EXERCISE —
What you output must be the exact lines from the first line of the data through the one holding "we are doing?***", with no pictures.

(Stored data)
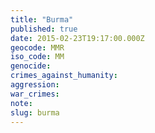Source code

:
 ```yaml
---
title: "Burma"
published: true
date: 2015-02-23T19:17:00.000Z
geocode: MMR
iso_code: MM
genocide:
crimes_against_humanity:
aggression:
war_crimes:
note:
slug: burma
---
```

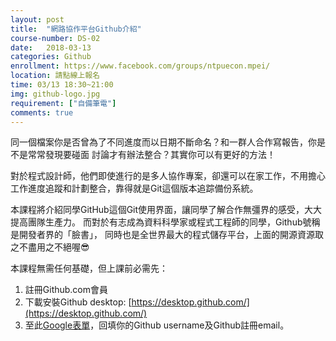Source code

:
 ```yaml
---
layout: post  
title:  "網路協作平台Github介紹"  
course-number: DS-02  
date:   2018-03-13  
categories: Github  
enrollment: https://www.facebook.com/groups/ntpuecon.mpei/
location: 請點線上報名  
time: 03/13 18:30~21:00  
img: github-logo.jpg  
requirement: ["自備筆電"]  
comments: true  
---
```

同一個檔案你是否曾為了不同進度而以日期不斷命名？和一群人合作寫報告，你是不是常常發現要碰面
討論才有辦法整合？其實你可以有更好的方法！

對於程式設計師，他們即使進行的是多人協作專案，卻還可以在家工作，不用擔心
工作進度追蹤和計劃整合，靠得就是Git這個版本追踪備份系統。

本課程將介紹同學GitHub這個Git使用界面，讓同學了解合作無彊界的感受，大大提高團隊生產力。
而對於有志成為資料科學家或程式工程師的同學，Github號稱是開發者界的「臉書」，
同時也是全世界最大的程式儲存平台，上面的開源資源取之不盡用之不絕喔😎

本課程無需任何基礎，但上課前必需先：  
1. 註冊Github.com會員  
2. 下載安裝Github desktop: [https://desktop.github.com/](https://desktop.github.com/)   
3. 至此[Google表單](https://goo.gl/forms/AzOmDKih7NTuNKUG3)，回填你的Github username及Github註冊email。  
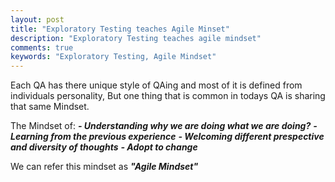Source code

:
```yaml
---
layout: post
title: "Exploratory Testing teaches Agile Minset"
description: "Exploratory Testing teaches agile mindset"
comments: true
keywords: "Exploratory Testing, Agile Mindset"
---
```


Each QA has there unique style of QAing and most of it is defined from individuals personality, But one thing that is common in todays QA is sharing that same Mindset. 

The Mindset of:
***- Understanding why we are doing what we are doing?***
***- Learning from the previous experience***
***- Welcoming different prespective and diversity of thoughts***
***- Adopt to change***

We can refer this mindset as ***"Agile Mindset"***
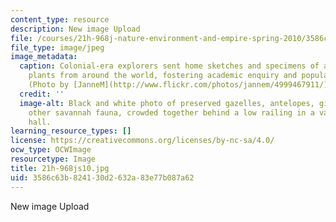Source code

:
 ```yaml
---
content_type: resource
description: New image Upload
file: /courses/21h-968j-nature-environment-and-empire-spring-2010/3586c63b824130d2632a83e77b087a62_21h-968js10.jpg
file_type: image/jpeg
image_metadata:
  caption: Colonial-era explorers sent home sketches and specimens of animals and
    plants from around the world, fostering academic enquiry and popular interest.
    (Photo by [JanneM](http://www.flickr.com/photos/jannem/4999467911/) on Flickr.)
  credit: ''
  image-alt: Black and white photo of preserved gazelles, antelopes, giraffes, and
    other savannah fauna, crowded together behind a low railing in a vast gallery
    hall.
learning_resource_types: []
license: https://creativecommons.org/licenses/by-nc-sa/4.0/
ocw_type: OCWImage
resourcetype: Image
title: 21h-968js10.jpg
uid: 3586c63b-8241-30d2-632a-83e77b087a62
---
```

New image Upload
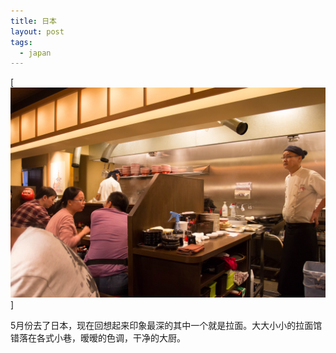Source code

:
 ```yaml
---
title: 日本
layout: post
tags:
  - japan
---
```


[![日本拉面](/media/files/IMG_6809.jpg)]

5月份去了日本，现在回想起来印象最深的其中一个就是拉面。大大小小的拉面馆错落在各式小巷，暧暧的色调，干净的大厨。
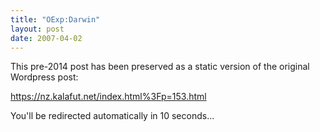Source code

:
 ```yaml
---
title: "OExp:Darwin"
layout: post
date: 2007-04-02
---
```


This pre-2014 post has been preserved as a static version of the original Wordpress post:

https://nz.kalafut.net/index.html%3Fp=153.html

You'll be redirected automatically in 10 seconds...

<head>
  <meta http-equiv="refresh" content="10;url=https://nz.kalafut.net/index.html%3Fp=153.html">
</head>

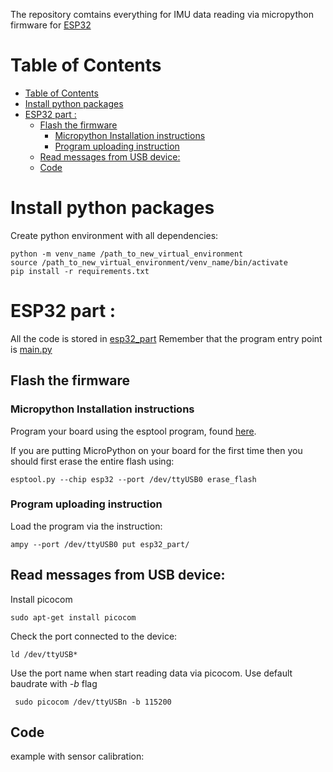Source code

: The repository comtains everything for IMU data reading via micropython firmware for [ESP32](https://micropython.org/download/ESP32_GENERIC/)

# Table of Contents
- [Table of Contents](#table-of-contents)
- [Install python packages ](#install-python-packages-)
- [ESP32 part  :](#esp32-part--)
  - [Flash the firmware ](#flash-the-firmware-)
    - [Micropython Installation instructions ](#micropython-installation-instructions-)
    - [Program uploading instruction ](#program-uploading-instruction-)
  - [Read messages from USB device:](#read-messages-from-usb-device)
  - [Code](#code)


# Install python packages <a name="install_env"></a>
Create python environment with all dependencies:

```
python -m venv_name /path_to_new_virtual_environment
source /path_to_new_virtual_environment/venv_name/bin/activate  
pip install -r requirements.txt
```

# ESP32 part  <a name="esp_part"></a>:
All the code is stored in [esp32_part](esp32_part) 
Remember that the program entry point is [main.py](esp32_part/main.py)

## Flash the firmware <a name="esp_flash"></a>
### Micropython Installation instructions <a name="micropython_flash"></a>
Program your board using the esptool program, found [here](https://micropython.org/download/ESP32_GENERIC/).

If you are putting MicroPython on your board for the first time then you should first erase the entire flash using:

```
esptool.py --chip esp32 --port /dev/ttyUSB0 erase_flash
```
<!-- From then on program the firmware starting at address 0x1000: -->
### Program uploading instruction <a name="esp_upload"></a>
Load the program via the instruction:
```
ampy --port /dev/ttyUSB0 put esp32_part/
```


## Read messages from USB device:

Install picocom
```
sudo apt-get install picocom
```
Check the port connected to the device:

```
ld /dev/ttyUSB*
```
Use the port name when start reading data via picocom. Use default baudrate with *-b* flag
```
 sudo picocom /dev/ttyUSBn -b 115200
```

## Code 

example with sensor calibration:



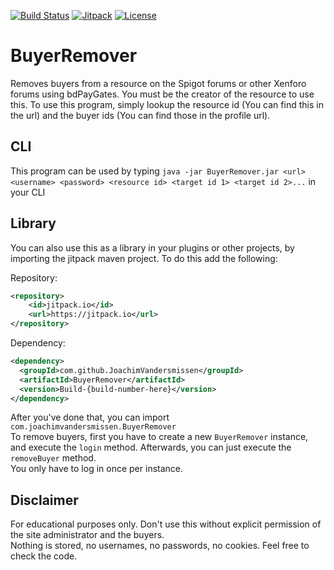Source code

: [![Build Status](https://travis-ci.org/JoachimVandersmissen/BuyerRemover.svg?branch=master)](https://travis-ci.org/JoachimVandersmissen/BuyerRemover)
[![Jitpack](https://jitpack.io/v/JoachimVandersmissen/BuyerRemover.svg)](https://jitpack.io/#JoachimVandersmissen/BuyerRemover)
[![License](https://img.shields.io/badge/License-Apache%202.0-blue.svg)](https://opensource.org/licenses/Apache-2.0)
# BuyerRemover
Removes buyers from a resource on the Spigot forums or other Xenforo forums using bdPayGates. You must be the creator of the resource to use this.
To use this program, simply lookup the resource id (You can find this in the url) and the buyer ids (You can find those in the profile url).

## CLI
This program can be used by typing `java -jar BuyerRemover.jar <url> <username> <password> <resource id> <target id 1> <target id 2>...` in your CLI

## Library
You can also use this as a library in your plugins or other projects, by importing the jitpack maven project.
To do this add the following:

Repository:
```xml
<repository>
    <id>jitpack.io</id>
    <url>https://jitpack.io</url>
</repository>
```

Dependency:
```xml
<dependency>
  <groupId>com.github.JoachimVandersmissen</groupId>
  <artifactId>BuyerRemover</artifactId>
  <version>Build-{build-number-here}</version>
</dependency>
```

After you've done that, you can import `com.joachimvandersmissen.BuyerRemover`  
To remove buyers, first you have to create a new `BuyerRemover` instance, and execute the `login` method. Afterwards, you can just execute the `removeBuyer` method.  
You only have to log in once per instance.

## Disclaimer
For educational purposes only. Don't use this without explicit permission of the site administrator and the buyers.  
Nothing is stored, no usernames, no passwords, no cookies. Feel free to check the code.
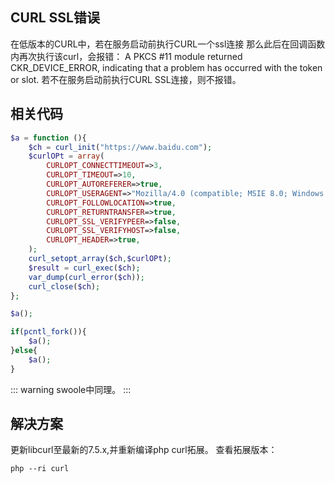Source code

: ## CURL SSL错误
在低版本的CURL中，若在服务启动前执行CURL一个ssl连接  那么此后在回调函数内再次执行该curl，会报错：
 A PKCS #11 module returned CKR_DEVICE_ERROR, indicating that a problem has occurred with the token or slot.
 若不在服务启动前执行CURL SSL连接，则不报错。
## 相关代码
```php
$a = function (){
    $ch = curl_init("https://www.baidu.com");
    $curlOPt = array(
        CURLOPT_CONNECTTIMEOUT=>3,
        CURLOPT_TIMEOUT=>10,
        CURLOPT_AUTOREFERER=>true,
        CURLOPT_USERAGENT=>"Mozilla/4.0 (compatible; MSIE 8.0; Windows NT 6.1; WOW64; Trident/4.0; SLCC2; .NET CLR 2.0.50727; .NET CLR 3.5.30729; .NET CLR 3.0.30729; .NET4.0C; .NET4.0E)",
        CURLOPT_FOLLOWLOCATION=>true,
        CURLOPT_RETURNTRANSFER=>true,
        CURLOPT_SSL_VERIFYPEER=>false,
        CURLOPT_SSL_VERIFYHOST=>false,
        CURLOPT_HEADER=>true,
    );
    curl_setopt_array($ch,$curlOPt);
    $result = curl_exec($ch);
    var_dump(curl_error($ch));
    curl_close($ch);
};

$a();

if(pcntl_fork()){
    $a();
}else{
    $a();
}

```
::: warning 
swoole中同理。
:::


## 解决方案
更新libcurl至最新的7.5.x,并重新编译php curl拓展。
查看拓展版本：
```
php --ri curl
```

ANSWER BOX —
Source code

:
 ```yaml
---
title: "Burma"
published: true
date: 2015-02-23T19:17:00.000Z
geocode: MMR
iso_code: MM
genocide:
crimes_against_humanity:
aggression:
war_crimes:
note:
slug: burma
---
```

Source code

:
 ```yaml
---
layout: post  
title:  "網路協作平台Github介紹"  
course-number: DS-02  
date:   2018-03-13  
categories: Github  
enrollment: https://www.facebook.com/groups/ntpuecon.mpei/
location: 請點線上報名  
time: 03/13 18:30~21:00  
img: github-logo.jpg  
requirement: ["自備筆電"]  
comments: true  
---
```

同一個檔案你是否曾為了不同進度而以日期不斷命名？和一群人合作寫報告，你是不是常常發現要碰面
討論才有辦法整合？其實你可以有更好的方法！

對於程式設計師，他們即使進行的是多人協作專案，卻還可以在家工作，不用擔心
工作進度追蹤和計劃整合，靠得就是Git這個版本追踪備份系統。

本課程將介紹同學GitHub這個Git使用界面，讓同學了解合作無彊界的感受，大大提高團隊生產力。
而對於有志成為資料科學家或程式工程師的同學，Github號稱是開發者界的「臉書」，
同時也是全世界最大的程式儲存平台，上面的開源資源取之不盡用之不絕喔😎

本課程無需任何基礎，但上課前必需先：  
1. 註冊Github.com會員  
2. 下載安裝Github desktop: [https://desktop.github.com/](https://desktop.github.com/)   
3. 至此[Google表單](https://goo.gl/forms/AzOmDKih7NTuNKUG3)，回填你的Github username及Github註冊email。  
Source code

:
```yaml
---
layout: post
title: "Exploratory Testing teaches Agile Minset"
description: "Exploratory Testing teaches agile mindset"
comments: true
keywords: "Exploratory Testing, Agile Mindset"
---
```


Each QA has there unique style of QAing and most of it is defined from individuals personality, But one thing that is common in todays QA is sharing that same Mindset. 

The Mindset of:
***- Understanding why we are doing what we are doing?***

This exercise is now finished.